Ellis doesn’t talk much about Okinawa, at least to non-Marines, but that isn’t because he’s choked with emotion. Okinawa didn’t do that to him.
“I had been in other battles before so this was nothing new,” he said. “For the oldtimers it wasn’t the same as it was for the greenhorns.”
A Family Affair
For Edgar Brodeur, Okinawa was a family affair.
An electrician’s mate aboard the USS Shea, Brodeur scanned the Navy PBMs flying overhead and recognized the numbers of the aircraft his Navy-pilot-brother Richard flew. “I got a message to him,” said Brodeur, “and on May 2 he came over to the ship on a mailboat and had dinner with me. Two days later we were hit by a Japanese Baka bomb.
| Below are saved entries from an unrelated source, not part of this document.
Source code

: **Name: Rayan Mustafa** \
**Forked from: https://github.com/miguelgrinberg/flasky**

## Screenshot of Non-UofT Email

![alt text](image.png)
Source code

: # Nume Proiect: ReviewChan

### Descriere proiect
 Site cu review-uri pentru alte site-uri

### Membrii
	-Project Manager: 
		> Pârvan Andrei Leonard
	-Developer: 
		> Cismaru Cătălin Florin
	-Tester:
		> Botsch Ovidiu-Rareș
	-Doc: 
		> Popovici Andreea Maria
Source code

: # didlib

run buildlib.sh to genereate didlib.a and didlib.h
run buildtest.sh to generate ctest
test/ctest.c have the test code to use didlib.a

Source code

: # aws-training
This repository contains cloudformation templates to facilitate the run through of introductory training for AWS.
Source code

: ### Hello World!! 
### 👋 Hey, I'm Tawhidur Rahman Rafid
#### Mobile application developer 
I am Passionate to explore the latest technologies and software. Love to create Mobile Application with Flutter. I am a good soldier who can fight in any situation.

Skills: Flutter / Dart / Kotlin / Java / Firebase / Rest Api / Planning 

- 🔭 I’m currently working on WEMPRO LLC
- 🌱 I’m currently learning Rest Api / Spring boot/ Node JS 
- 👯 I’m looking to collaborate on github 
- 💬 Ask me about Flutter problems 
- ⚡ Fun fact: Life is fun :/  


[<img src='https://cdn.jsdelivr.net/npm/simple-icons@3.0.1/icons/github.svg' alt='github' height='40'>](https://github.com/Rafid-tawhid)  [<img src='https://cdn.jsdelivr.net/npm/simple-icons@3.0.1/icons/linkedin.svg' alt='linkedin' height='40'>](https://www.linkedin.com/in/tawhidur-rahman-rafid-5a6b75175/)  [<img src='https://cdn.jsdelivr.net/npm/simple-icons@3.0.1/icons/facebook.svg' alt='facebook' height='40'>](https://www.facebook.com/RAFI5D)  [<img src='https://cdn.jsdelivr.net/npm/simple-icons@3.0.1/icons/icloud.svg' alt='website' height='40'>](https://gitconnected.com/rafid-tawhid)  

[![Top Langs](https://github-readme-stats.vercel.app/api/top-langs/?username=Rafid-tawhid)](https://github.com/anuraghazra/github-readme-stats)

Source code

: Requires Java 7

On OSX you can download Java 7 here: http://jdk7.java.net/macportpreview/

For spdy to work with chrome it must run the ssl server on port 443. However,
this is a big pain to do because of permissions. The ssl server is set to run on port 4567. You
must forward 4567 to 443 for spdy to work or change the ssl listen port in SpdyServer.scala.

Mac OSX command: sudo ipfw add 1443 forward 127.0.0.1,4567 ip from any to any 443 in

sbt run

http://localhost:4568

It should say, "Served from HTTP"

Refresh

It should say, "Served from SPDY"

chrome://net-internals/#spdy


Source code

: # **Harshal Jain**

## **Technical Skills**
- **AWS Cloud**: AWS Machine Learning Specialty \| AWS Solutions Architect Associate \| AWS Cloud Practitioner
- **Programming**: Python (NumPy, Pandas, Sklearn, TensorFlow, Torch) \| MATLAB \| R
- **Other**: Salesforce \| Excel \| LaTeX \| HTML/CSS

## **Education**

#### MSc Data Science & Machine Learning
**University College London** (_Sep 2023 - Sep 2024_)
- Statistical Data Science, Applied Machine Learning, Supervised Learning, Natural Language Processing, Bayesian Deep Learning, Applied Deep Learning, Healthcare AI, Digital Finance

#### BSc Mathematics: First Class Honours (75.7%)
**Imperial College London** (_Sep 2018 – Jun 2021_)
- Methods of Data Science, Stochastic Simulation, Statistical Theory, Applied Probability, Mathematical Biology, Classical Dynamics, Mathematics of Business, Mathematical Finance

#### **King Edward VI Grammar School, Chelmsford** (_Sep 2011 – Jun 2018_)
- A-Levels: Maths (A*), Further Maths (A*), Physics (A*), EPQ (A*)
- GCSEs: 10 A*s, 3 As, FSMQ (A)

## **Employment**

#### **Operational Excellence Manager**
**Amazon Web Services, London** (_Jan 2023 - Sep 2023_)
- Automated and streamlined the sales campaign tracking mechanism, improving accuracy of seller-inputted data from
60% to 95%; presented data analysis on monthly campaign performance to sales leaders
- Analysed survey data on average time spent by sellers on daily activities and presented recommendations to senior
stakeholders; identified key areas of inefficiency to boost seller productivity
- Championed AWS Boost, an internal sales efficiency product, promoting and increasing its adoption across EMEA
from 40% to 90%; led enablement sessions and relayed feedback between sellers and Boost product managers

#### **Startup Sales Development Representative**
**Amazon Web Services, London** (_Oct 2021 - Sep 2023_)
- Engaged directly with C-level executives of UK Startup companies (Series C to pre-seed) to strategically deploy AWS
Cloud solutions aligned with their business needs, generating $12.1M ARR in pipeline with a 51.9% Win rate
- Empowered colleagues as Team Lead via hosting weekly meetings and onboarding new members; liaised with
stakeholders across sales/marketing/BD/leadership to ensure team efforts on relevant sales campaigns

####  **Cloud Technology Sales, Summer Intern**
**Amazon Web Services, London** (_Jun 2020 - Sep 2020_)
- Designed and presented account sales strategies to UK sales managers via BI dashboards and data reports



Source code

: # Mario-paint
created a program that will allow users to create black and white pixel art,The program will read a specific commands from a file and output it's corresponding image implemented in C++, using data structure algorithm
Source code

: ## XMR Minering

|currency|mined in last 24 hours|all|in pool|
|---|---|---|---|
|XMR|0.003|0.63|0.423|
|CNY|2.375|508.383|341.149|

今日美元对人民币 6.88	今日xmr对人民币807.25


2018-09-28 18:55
“We had been at general quarters most of the night because of the heavy attack. I had breakfast, and then I was talking to these two fellows. One was from the Midwest and he used to call me ‘New Hamp’ because I had New Hamp on the back of my shirt.
“They went back to their battle stations and I went to mine, the last compartment on the ship. But they never made it. That was the way things happened. You took it for what it was, you know.”
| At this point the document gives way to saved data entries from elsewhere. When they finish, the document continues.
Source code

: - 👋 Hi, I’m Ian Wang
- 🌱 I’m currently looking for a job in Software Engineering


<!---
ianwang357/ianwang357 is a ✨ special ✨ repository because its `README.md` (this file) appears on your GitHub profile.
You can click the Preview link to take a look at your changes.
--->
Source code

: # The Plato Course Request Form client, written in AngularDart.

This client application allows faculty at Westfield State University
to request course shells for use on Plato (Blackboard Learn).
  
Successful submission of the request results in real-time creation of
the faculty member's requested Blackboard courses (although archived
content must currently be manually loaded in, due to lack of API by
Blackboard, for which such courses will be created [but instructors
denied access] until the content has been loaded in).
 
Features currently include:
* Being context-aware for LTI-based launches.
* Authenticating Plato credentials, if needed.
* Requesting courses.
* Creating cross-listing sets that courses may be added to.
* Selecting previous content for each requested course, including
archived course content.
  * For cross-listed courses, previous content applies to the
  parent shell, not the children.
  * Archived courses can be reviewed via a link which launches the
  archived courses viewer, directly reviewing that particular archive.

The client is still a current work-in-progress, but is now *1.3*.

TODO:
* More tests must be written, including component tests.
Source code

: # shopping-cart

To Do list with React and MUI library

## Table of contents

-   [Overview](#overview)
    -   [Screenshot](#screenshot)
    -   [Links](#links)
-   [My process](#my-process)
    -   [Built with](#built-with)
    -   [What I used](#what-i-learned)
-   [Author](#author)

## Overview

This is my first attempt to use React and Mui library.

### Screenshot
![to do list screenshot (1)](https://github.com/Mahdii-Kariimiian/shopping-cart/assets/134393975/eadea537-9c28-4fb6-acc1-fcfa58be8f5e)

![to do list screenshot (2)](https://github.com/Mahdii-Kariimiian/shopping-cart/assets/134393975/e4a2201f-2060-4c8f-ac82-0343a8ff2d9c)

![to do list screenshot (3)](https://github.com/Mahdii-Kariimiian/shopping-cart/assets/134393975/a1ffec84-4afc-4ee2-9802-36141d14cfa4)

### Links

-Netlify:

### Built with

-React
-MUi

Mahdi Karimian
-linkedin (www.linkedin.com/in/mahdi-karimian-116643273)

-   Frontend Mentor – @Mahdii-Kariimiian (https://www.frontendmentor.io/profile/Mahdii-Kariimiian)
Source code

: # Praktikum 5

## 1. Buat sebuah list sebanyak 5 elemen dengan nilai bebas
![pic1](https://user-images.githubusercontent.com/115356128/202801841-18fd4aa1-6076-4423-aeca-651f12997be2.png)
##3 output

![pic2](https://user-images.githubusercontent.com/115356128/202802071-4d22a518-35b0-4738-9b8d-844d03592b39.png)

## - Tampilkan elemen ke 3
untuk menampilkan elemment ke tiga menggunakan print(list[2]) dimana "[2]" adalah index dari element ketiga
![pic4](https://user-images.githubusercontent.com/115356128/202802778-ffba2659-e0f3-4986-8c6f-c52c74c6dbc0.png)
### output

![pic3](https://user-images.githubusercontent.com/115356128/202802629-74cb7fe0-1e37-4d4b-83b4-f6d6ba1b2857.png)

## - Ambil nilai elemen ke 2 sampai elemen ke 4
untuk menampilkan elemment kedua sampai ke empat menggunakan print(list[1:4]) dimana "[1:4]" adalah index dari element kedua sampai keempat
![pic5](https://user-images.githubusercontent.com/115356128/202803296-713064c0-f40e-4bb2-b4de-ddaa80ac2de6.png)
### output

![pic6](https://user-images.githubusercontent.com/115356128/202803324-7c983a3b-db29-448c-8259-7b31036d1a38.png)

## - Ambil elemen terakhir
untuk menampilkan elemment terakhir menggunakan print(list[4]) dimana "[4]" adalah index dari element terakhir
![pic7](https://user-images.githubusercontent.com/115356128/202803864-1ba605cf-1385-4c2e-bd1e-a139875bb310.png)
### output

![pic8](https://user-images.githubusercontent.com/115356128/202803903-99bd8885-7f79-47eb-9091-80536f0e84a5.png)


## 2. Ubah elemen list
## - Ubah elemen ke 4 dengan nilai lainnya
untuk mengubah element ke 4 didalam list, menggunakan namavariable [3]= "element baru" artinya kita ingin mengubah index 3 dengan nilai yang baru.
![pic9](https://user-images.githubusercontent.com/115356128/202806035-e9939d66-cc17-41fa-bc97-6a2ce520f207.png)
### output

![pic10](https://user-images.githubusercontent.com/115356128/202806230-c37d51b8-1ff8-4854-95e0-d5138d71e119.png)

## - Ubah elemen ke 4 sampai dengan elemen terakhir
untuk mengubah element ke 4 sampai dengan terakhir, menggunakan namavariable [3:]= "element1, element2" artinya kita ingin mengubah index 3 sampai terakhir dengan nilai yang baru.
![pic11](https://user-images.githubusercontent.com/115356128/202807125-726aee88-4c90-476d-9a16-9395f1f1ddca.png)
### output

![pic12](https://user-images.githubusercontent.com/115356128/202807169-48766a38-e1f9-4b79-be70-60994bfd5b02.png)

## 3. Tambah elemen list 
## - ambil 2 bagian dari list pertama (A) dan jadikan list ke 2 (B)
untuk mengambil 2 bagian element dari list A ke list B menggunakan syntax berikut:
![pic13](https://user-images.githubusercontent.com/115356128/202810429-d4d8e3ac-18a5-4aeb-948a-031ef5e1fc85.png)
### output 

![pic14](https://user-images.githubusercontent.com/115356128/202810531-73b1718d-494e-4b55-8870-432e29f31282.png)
The pilot-operated Baka bomb was carried to the area of operations under the belly of a Japanese “Betty” bomber, which released it when they neared the target. It had no propellor. It was driven by a rocket. The Kamikaze — suicide — pilots who manned them had no option except to crash them into an enemy target.
“At 9 a.m., we were hit,” Brodeur recalled. “I was in after-steering, the fantail. I heard two shots. They say they struck the pilot and he deviated, turning slight to the right, then going through one bulkhead, through a room, down the stairway and out the opposite side, blowing up just before going under water.
“He was headed straight for midships and if he hadn’t deviated he would have split the ship in half and I would not be here talking to you,” the congenial, retired personnel manager of Beede Electrical Instruments of Penacook said.
“My brother Dick was monitoring activity that night and saw the ship was hit but did not know I was okay until I had a signalman send him a message, with a flashing light, in Morse, saying ‘I’m okay, good luck, Edgar, Poxie.’
“Poxie was our dog at home,” Brodeur said.
The day the Shea was hit, Edgar Brodeur’s picture fell off the wall in Penacook, and his sister screamed. She wrote Dick saying something had happened to Edgar. Dick wrote back assuring her that their brother was okay.
15 Kills
The USS Shea shot down 15 Kamikazes during the Okinawa operation, six of them within one 10-minute period near Ie Shema, the island where was correspondent Ernie Pyle died.
She had come to Okinawa in advance of the invasion, providing fire power for the mine-sweepers, and doing night radar picket duty to intercept and destroy enemy airplanes.
After the USS Shea was hit, she limped to the Navy “graveyard” on nearby Kerama for repairs, then returned to the States, where Edgar and Elizabeth Brodeur were married.
William Russell began his Navy career as a gunnery officer aboard a tanker. Because he came to the Navy with some experience with sailing boats, he was sent to school in Miami and upon graduation given his own ship to command.
LCS 24 was the gunboat’s official name, but those who knew her called her Elsie, Russell, a retired New Ipswich state legislator, said.
The first stop was the Philippines where Elsie participated in test runs on an island profile that resembled Okinawa.
LCS 24, under Lt. William A. Russell, took part in the Joint Expeditionary Force that led the assault waves of IIIV Army Corps and supported the main landing on the Brown Beach sector at Okinawa.
Elsie provided intensive close range fire and rocket fire and rescued survivors of blown-up ships including the USS Bennett, the USS Calhoun and the USS Bush.
On April 6 Elsie, under Russell’s command, rescued a crashed Kamikaze pilot, patched him up and stashed him away in an empty locker where his presence remained a secret from U.S. Navy men rescued from the ships he had helped to sink.